Don't ask this question before starting a project!
There’s one question you can ask that will kill a project before it gets off the ground. It’s one of those really dangerous questions, the kind that lead to rabbit holes and lazy Sunday afternoons spent navel gazing. Here’s the question.
Why am I doing this?
To demonstrate the true derailing power of that question, I’m going to apply it to my project to build my first HF radio. Let’s ask why. Why am I building a radio?
“I want to learn how a radio works.”
It’s important not to stop at the first answer. The first answer is usually a gut reaction. It’s technically correct, but it doesn’t tell you anything. Sakichi Toyoda came up with this thing where you ask “why” five times to get at the root cause of something. Let’s ask why again. Why do I want to learn about radios?
“I want to build my own radio from scratch.”
That’s interesting. I’m stating this project from a kit, but what I really want to get out of it is enough understanding to be the guy who dreams up the circuit. This isn’t so much about building a radio as it is about teaching myself how to invent. Let’s ask why again. Why from scratch?
“I want a direct connection to what I’m communicating with.”
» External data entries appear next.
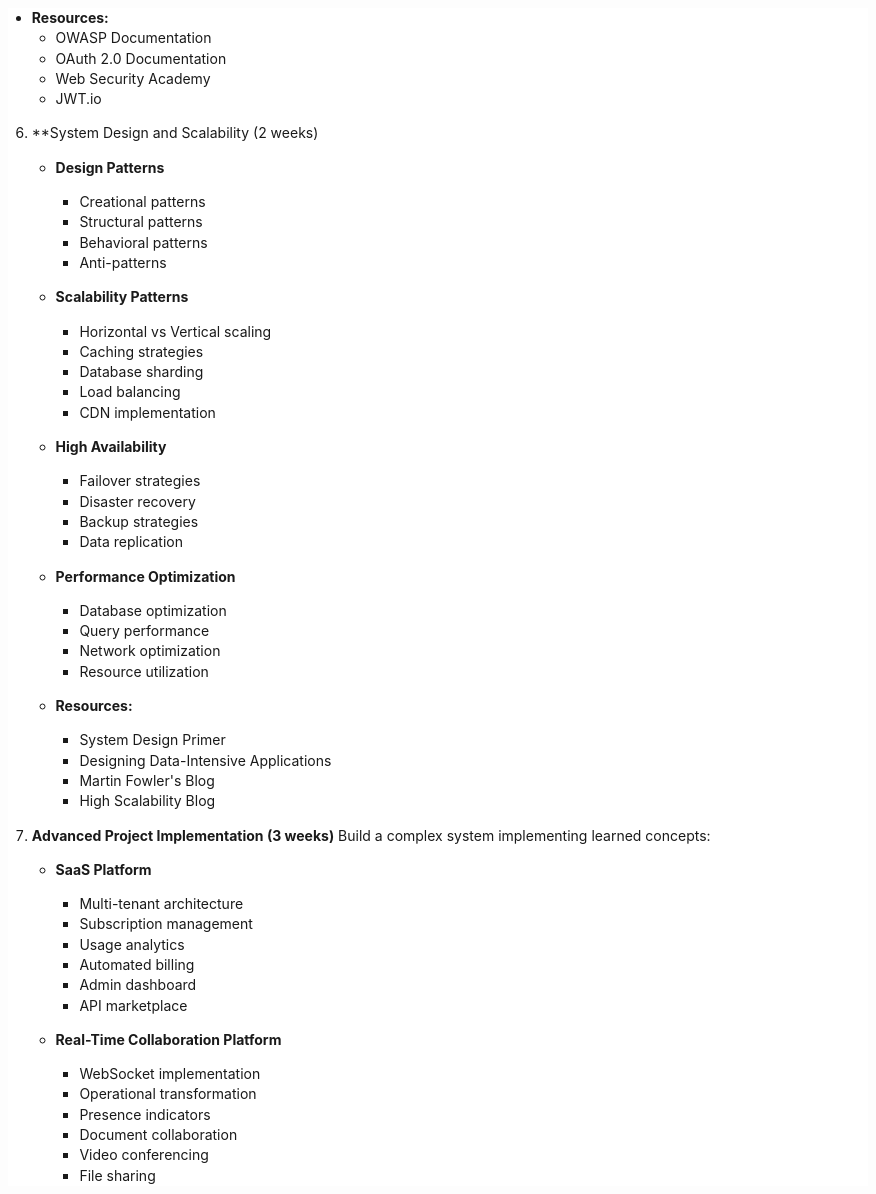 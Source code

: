    - **Resources:**
     - OWASP Documentation
     - OAuth 2.0 Documentation
     - Web Security Academy
     - JWT.io

6. **System Design and Scalability (2 weeks)
   - **Design Patterns**
     - Creational patterns
     - Structural patterns
     - Behavioral patterns
     - Anti-patterns
   
   - **Scalability Patterns**
     - Horizontal vs Vertical scaling
     - Caching strategies
     - Database sharding
     - Load balancing
     - CDN implementation
   
   - **High Availability**
     - Failover strategies
     - Disaster recovery
     - Backup strategies
     - Data replication
   
   - **Performance Optimization**
     - Database optimization
     - Query performance
     - Network optimization
     - Resource utilization
   
   - **Resources:**
     - System Design Primer
     - Designing Data-Intensive Applications
     - Martin Fowler's Blog
     - High Scalability Blog

7. **Advanced Project Implementation (3 weeks)**
   Build a complex system implementing learned concepts:

   - **SaaS Platform**
     - Multi-tenant architecture
     - Subscription management
     - Usage analytics
     - Automated billing
     - Admin dashboard
     - API marketplace
   
   - **Real-Time Collaboration Platform**
     - WebSocket implementation
     - Operational transformation
     - Presence indicators
     - Document collaboration
     - Video conferencing
     - File sharing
There’s something very immediate about pressing a key and getting a response. A radio that sends and receives Morse code is a very tactile thing. There’s no voice operated switch. You have to touch the radio to transmit. I like that feeling of physical control. Let’s ask why again. Why physical communication?
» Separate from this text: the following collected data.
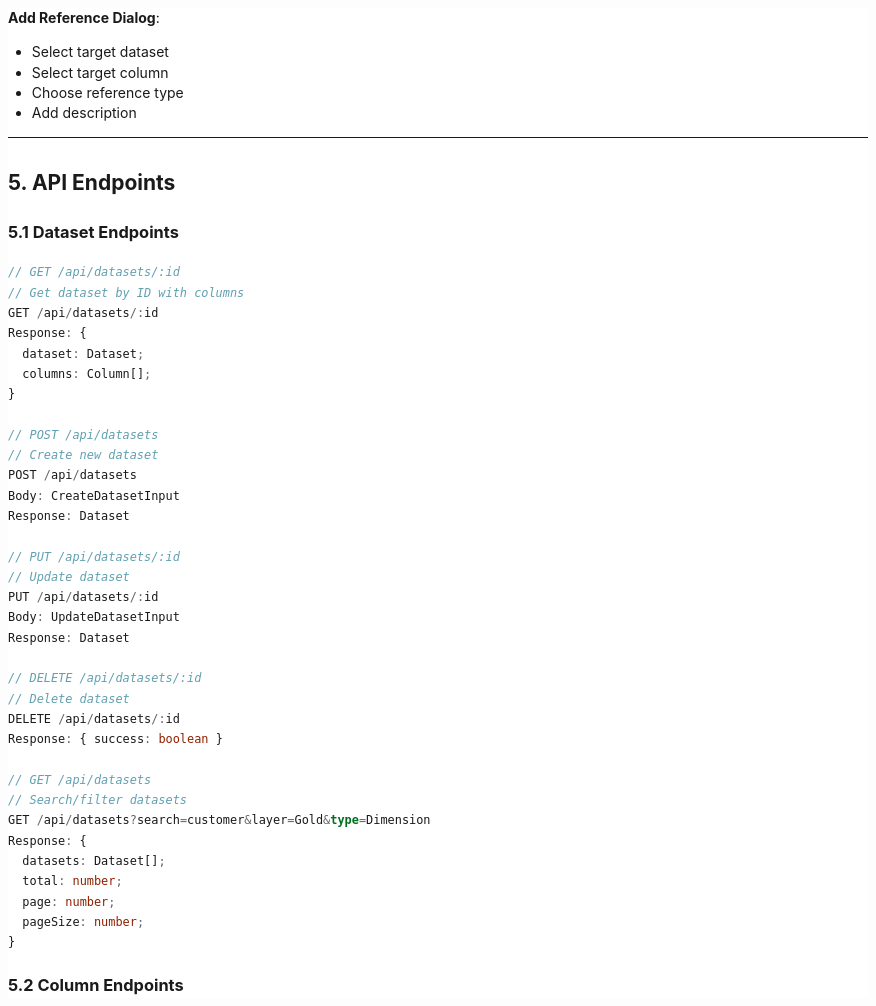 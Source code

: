 **Add Reference Dialog**:
- Select target dataset
- Select target column
- Choose reference type
- Add description

---

## 5. API Endpoints

### 5.1 Dataset Endpoints

```typescript
// GET /api/datasets/:id
// Get dataset by ID with columns
GET /api/datasets/:id
Response: {
  dataset: Dataset;
  columns: Column[];
}

// POST /api/datasets
// Create new dataset
POST /api/datasets
Body: CreateDatasetInput
Response: Dataset

// PUT /api/datasets/:id
// Update dataset
PUT /api/datasets/:id
Body: UpdateDatasetInput
Response: Dataset

// DELETE /api/datasets/:id
// Delete dataset
DELETE /api/datasets/:id
Response: { success: boolean }

// GET /api/datasets
// Search/filter datasets
GET /api/datasets?search=customer&layer=Gold&type=Dimension
Response: {
  datasets: Dataset[];
  total: number;
  page: number;
  pageSize: number;
}
```

### 5.2 Column Endpoints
“I don’t trust my own voice.”
Most people don’t like the sound of their own voice when they hear it recorded. Mine sounds higher-pitched than I think it is. This is probably due to the fact that my ears pick up on bone-conducted frequencies while the recording only picks up on the vibrations in the air. But the crux of that response is “trust” not “like”. So let’s ask why again. Why is there no trust?
“My voice lies.”
In grade school, we did this science fair where we built a telegraph. It was a battery connected to a switch with a hand wound inductor that tapped two bits of metal together when the magnetic field got strong enough. It worked fine when we where goofing off with it at home. But it didn’t work when we reassembled it at the fair. When the judges came around and asked if it had worked before, I said, “Yes”.
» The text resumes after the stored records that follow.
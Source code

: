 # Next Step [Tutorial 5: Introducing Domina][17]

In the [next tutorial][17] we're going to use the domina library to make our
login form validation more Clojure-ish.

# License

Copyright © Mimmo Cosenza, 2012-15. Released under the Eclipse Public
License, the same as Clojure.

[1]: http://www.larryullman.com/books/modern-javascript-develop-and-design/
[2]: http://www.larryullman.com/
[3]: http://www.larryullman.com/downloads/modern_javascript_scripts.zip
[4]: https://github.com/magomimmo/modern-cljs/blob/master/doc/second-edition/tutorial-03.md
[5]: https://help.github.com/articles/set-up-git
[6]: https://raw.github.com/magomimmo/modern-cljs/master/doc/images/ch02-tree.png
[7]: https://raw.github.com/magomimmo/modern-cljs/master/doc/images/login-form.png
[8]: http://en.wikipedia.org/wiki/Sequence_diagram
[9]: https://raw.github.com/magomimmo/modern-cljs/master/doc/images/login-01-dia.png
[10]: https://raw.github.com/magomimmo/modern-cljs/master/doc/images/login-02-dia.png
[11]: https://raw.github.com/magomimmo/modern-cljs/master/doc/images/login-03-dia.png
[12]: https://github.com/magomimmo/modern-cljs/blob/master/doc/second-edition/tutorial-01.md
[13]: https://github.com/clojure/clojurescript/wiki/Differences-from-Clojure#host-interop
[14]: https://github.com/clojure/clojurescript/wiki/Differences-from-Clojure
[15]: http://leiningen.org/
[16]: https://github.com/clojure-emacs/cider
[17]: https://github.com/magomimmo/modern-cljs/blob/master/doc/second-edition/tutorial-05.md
This resulted in an argument with my friends as to whether non-repeatable science experiments counted or not. We ended up winning third place. Most likely due to the fact that we could explain the science behind a telegraph. But in the back of my mind I attributed it to the notion that I’d lied.
Asking isn’t always the answer
I started this line of questioning about a project to build a radio. I ended it with deep feelings around a childhood memory. Such is the derailing power of why. It turns out that Mr. Toyoda never intended that kind of questioning to be used before starting a project. It was designed as a postmortem, a way to do root cause analysis of problems.
But projects aren’t problems.
As an engineer I’m conditioned to ask why before starting a project. The time and resources that go into a project are valuable and the outcome is what’s worthwhile. Asking why before a project usually results in either a determination to go forward with the project or an emotional purging that squishes the necessity for the project in the first place.
As a designer I try to resist the temptation to ask why before a project. The outcome is only a side effect and it’s the journey that makes it all worthwhile. Asking why after a project usually results in either an emotional validation of the project’s existence or a logical analysis full of ideas about what to do differently next time.
Truthfully though, the cudely scientist in me argues this is all most likely a form of cognitive bias. And it doesn’t matter when it happens. The practice of questioning is what’s important. As my yoga teacher is fond of saying, this is an advanced practice, and you get better at it with practice.